The system, when it works, can be effective in bringing our complaints or dissatisfaction to a higher forum, hopefully to be resolved.

But there is a downside. The individual or community may also feel disempowered, marginalised or disillusioned if their problems are not effectively resolved. For many, their participation in the process is limited: mainly, once in every four or five years when many exercise their right as voters to choose political parties and candidates to represent them.

Elected representatives and institutions, however, cannot possibly solve all problems on their own, comprehensively.

Indeed, we cannot possibly ‘outsource’ all the work of transforming the world around us to a few hundred elected representatives or political appointees.

Every one of us is called to play a role. In Matthew 5:13, Jesus declared: “You are salt for the earth. But if salt loses its taste, what can make it salty again? It is good for nothing, and can only be thrown out to be trampled under people’s feet.”

This is not a casual statement by Jesus. So integral, so vital is this concept in Jesus’ teachings that it follows immediately after — or is even part of — the Beatitudes, the charter that outlines his basic expectations of us in proclaiming the Good News of his kingdom.

Now, we are accustomed to thinking of salt as something that gives taste to food.

But Anthony Bradley, an associate professor of religious studies at King’s College in New York, realised that the saltier salts were actually used as soil fertiliser in the Palestine of Jesus’ time and in some other early agragrian societies (Christianity Today, 2016).

Such fertiliser, may actually disintegrate over time, losing its gypsum (that gives its saltiness), pointed out Bradley, thus making it less effecting as a fertlising agent.
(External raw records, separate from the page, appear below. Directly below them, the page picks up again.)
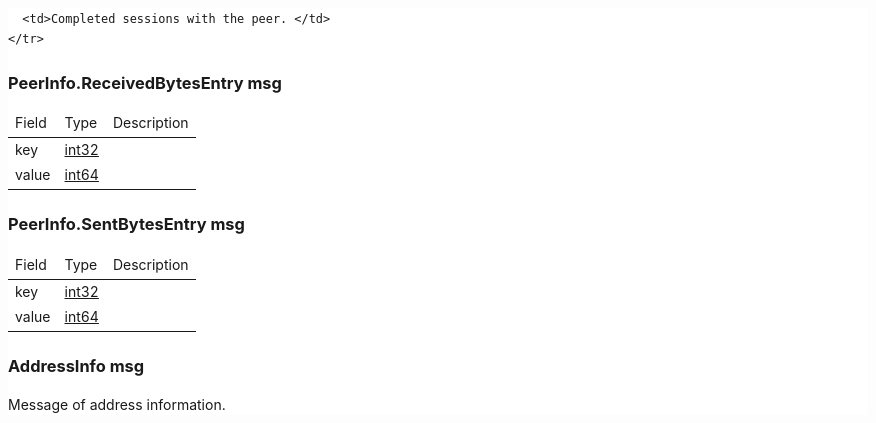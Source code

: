       <td>Completed sessions with the peer. </td>
    </tr>
  </tbody>
</table>  
<h3 id="pactus.PeerInfo.ReceivedBytesEntry">
PeerInfo.ReceivedBytesEntry
<span class="badge text-bg-secondary fs-6 align-top">msg</span>
</h3>
  <p></p>

<table class="table table-bordered table-sm">
  <thead>
    <tr><td>Field</td><td>Type</td><td>Description</td></tr>
  </thead>
  <tbody class="table-group-divider">
  <tr>
      <td class="fw-bold">key</td>
      <td>
        <a href="#int32">int32</a>
      </td>
      <td> </td>
    </tr><tr>
      <td class="fw-bold">value</td>
      <td>
        <a href="#int64">int64</a>
      </td>
      <td> </td>
    </tr>
  </tbody>
</table>  
<h3 id="pactus.PeerInfo.SentBytesEntry">
PeerInfo.SentBytesEntry
<span class="badge text-bg-secondary fs-6 align-top">msg</span>
</h3>
  <p></p>

<table class="table table-bordered table-sm">
  <thead>
    <tr><td>Field</td><td>Type</td><td>Description</td></tr>
  </thead>
  <tbody class="table-group-divider">
  <tr>
      <td class="fw-bold">key</td>
      <td>
        <a href="#int32">int32</a>
      </td>
      <td> </td>
    </tr><tr>
      <td class="fw-bold">value</td>
      <td>
        <a href="#int64">int64</a>
      </td>
      <td> </td>
    </tr>
  </tbody>
</table>    
<h3 id="pactus.AddressInfo">
AddressInfo
<span class="badge text-bg-secondary fs-6 align-top">msg</span>
</h3>
  <p>Message of address information.</p>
This salt also preserves the fertiliser.

With that in mind, Luke 14:34–35 makes perfect sense: “Salt is a good thing. But if salt itself loses its taste, what can make it salty again? It is good for neither soil nor manure heap. People throw it away.”
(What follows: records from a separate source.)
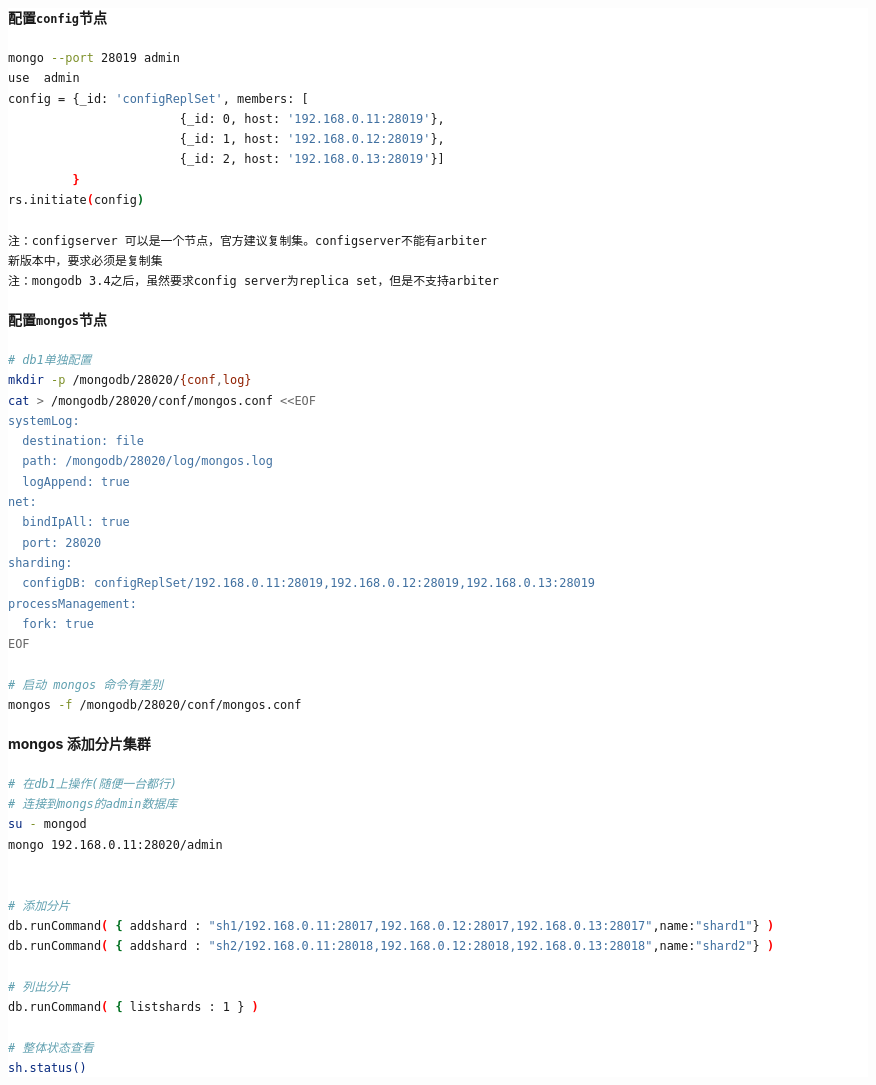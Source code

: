#### 配置`config`节点

```bash
mongo --port 28019 admin
use  admin
config = {_id: 'configReplSet', members: [
                        {_id: 0, host: '192.168.0.11:28019'},
                        {_id: 1, host: '192.168.0.12:28019'},
                        {_id: 2, host: '192.168.0.13:28019'}]
         }
rs.initiate(config)

注：configserver 可以是一个节点，官方建议复制集。configserver不能有arbiter
新版本中，要求必须是复制集
注：mongodb 3.4之后，虽然要求config server为replica set，但是不支持arbiter
```

#### 配置`mongos`节点

```bash
# db1单独配置
mkdir -p /mongodb/28020/{conf,log}
cat > /mongodb/28020/conf/mongos.conf <<EOF
systemLog:
  destination: file
  path: /mongodb/28020/log/mongos.log
  logAppend: true
net:
  bindIpAll: true
  port: 28020
sharding:
  configDB: configReplSet/192.168.0.11:28019,192.168.0.12:28019,192.168.0.13:28019
processManagement:
  fork: true
EOF

# 启动 mongos 命令有差别
mongos -f /mongodb/28020/conf/mongos.conf
```

#### mongos 添加分片集群

```bash
# 在db1上操作(随便一台都行)
# 连接到mongs的admin数据库
su - mongod
mongo 192.168.0.11:28020/admin


# 添加分片
db.runCommand( { addshard : "sh1/192.168.0.11:28017,192.168.0.12:28017,192.168.0.13:28017",name:"shard1"} )
db.runCommand( { addshard : "sh2/192.168.0.11:28018,192.168.0.12:28018,192.168.0.13:28018",name:"shard2"} )

# 列出分片
db.runCommand( { listshards : 1 } )

# 整体状态查看
sh.status()
```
So now it is clear. The salt that Jesus was referring to was meant to nourish the soil or to be allocated to preserve the fertiliser stockpile.

There is more to it than just a subtle difference between table salt or fertiliser salt.
Table salt is often an optional extra, adding flavour to a meal, making it more palatable. And too much salt may not be good for your blood pressure either! It is often added while cooking or at the end to a meal already prepared.

Now, fertiliser is another thing altogether. It is added right at the beginning, even before anything can be seen to grow or even before planting the seed. We all know what an effective fertiliser can do to a garden or even for a harvest. The garden grows vibrant with striking colours and shoots appear even more lush and luxuriant. The fertiliser can change barren grounds into fertile soil and produce an abundant harvest. It can totally change or enhance the end product.

We can now see Jesus’ call to be the salt for the soil in a new light. We are called to be the fertiliser of the world, to nourish the kingdom of God, to make the world vibrant and fully alive. We are called to go to the ground, especially barren places, by enriching the roots so that people can grow fully human, fully alive. And not just people — the entire creation is to be transformed, teeming with life and love and beauty.

A few hundred elected representatives alone can only do so much. Activists and religious people can complement their work in changing society. But to get to the root, to realise our full transforming potential, requires all of us to roll up our sleeves.

To transform barren deserts into lush greens, we have to first nurture the soil, the very earth beneath our feet; everything we take for granted has to change — for that is the effect of fertiliser on soil in the earth.

So it is abundantly clear: We are called to be the fertiliser of the earth — not just mere table salt — so that the kingdom of God will reap a rich harvest of love, compassion, justice and peace.